EXERCISE OBJECTIVE
For the entries below, the expected answer is the line with "# Spatial Decomposition/Deconvolution", the line with "R2 pronounced as", and every line between them, exactly as written, and nothing more.

Records contained in a dataset:

◆ ◆ ◆

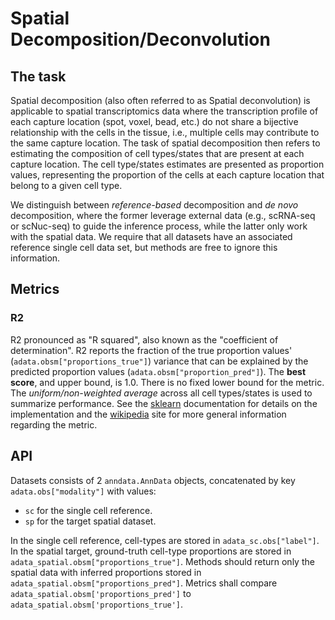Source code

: # Spatial Decomposition/Deconvolution

## The task

Spatial decomposition (also often referred to as Spatial deconvolution) is
applicable to spatial transcriptomics data where the transcription profile of
each capture location (spot, voxel, bead, etc.) do not share a bijective
relationship with the cells in the tissue, i.e., multiple cells may contribute
to the same capture location. The task of spatial decomposition then refers to
estimating the composition of cell types/states that are present at each capture
location. The cell type/states estimates are presented as proportion values,
representing the proportion of the cells at each capture location that belong to
a given cell type.

We distinguish between _reference-based_ decomposition and _de novo_
decomposition, where the former leverage external data (e.g., scRNA-seq or
scNuc-seq) to guide the inference process, while the latter only work with the
spatial data. We require that all datasets have an associated reference single
cell data set, but methods are free to ignore this information.

## Metrics

### R2

R2 pronounced as "R squared", also known as the "coefficient of determination". R2
reports the fraction of the true proportion values' (`adata.obsm["proportions_true"]`)
variance that can be explained by the predicted proportion values
(`adata.obsm["proportion_pred"]`). The **best score**, and upper bound, is 1.0. There is
no fixed lower bound for the metric. The _uniform/non-weighted average_ across all cell
types/states is used to summarize performance. See the
[sklearn](https://scikit-learn.org/stable/modules/generated/sklearn.metrics.r2_score.html)
documentation for details on the implementation and the
[wikipedia](https://en.wikipedia.org/wiki/Coefficient_of_determination) site for more
general information regarding the metric.

## API

Datasets consists of 2 `anndata.AnnData` objects, concatenated by key
`adata.obs["modality"]` with values:

* `sc` for the single cell reference.
* `sp` for the target spatial dataset.

In the single cell reference, cell-types are stored in `adata_sc.obs["label"]`.
In the spatial target, ground-truth cell-type proportions are stored in
`adata_spatial.obsm["proportions_true"]`.
Methods should return only the spatial data with inferred proportions stored in
`adata_spatial.obsm["proportions_pred"]`.
Metrics shall compare `adata_spatial.obsm['proportions_pred']` to
`adata_spatial.obsm['proportions_true']`.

◆ ◆ ◆

REPLY TO THE TASK
: # Spatial Decomposition/Deconvolution

## The task

Spatial decomposition (also often referred to as Spatial deconvolution) is
applicable to spatial transcriptomics data where the transcription profile of
each capture location (spot, voxel, bead, etc.) do not share a bijective
relationship with the cells in the tissue, i.e., multiple cells may contribute
to the same capture location. The task of spatial decomposition then refers to
estimating the composition of cell types/states that are present at each capture
location. The cell type/states estimates are presented as proportion values,
representing the proportion of the cells at each capture location that belong to
a given cell type.

We distinguish between _reference-based_ decomposition and _de novo_
decomposition, where the former leverage external data (e.g., scRNA-seq or
scNuc-seq) to guide the inference process, while the latter only work with the
spatial data. We require that all datasets have an associated reference single
cell data set, but methods are free to ignore this information.

## Metrics

### R2

R2 pronounced as "R squared", also known as the "coefficient of determination". R2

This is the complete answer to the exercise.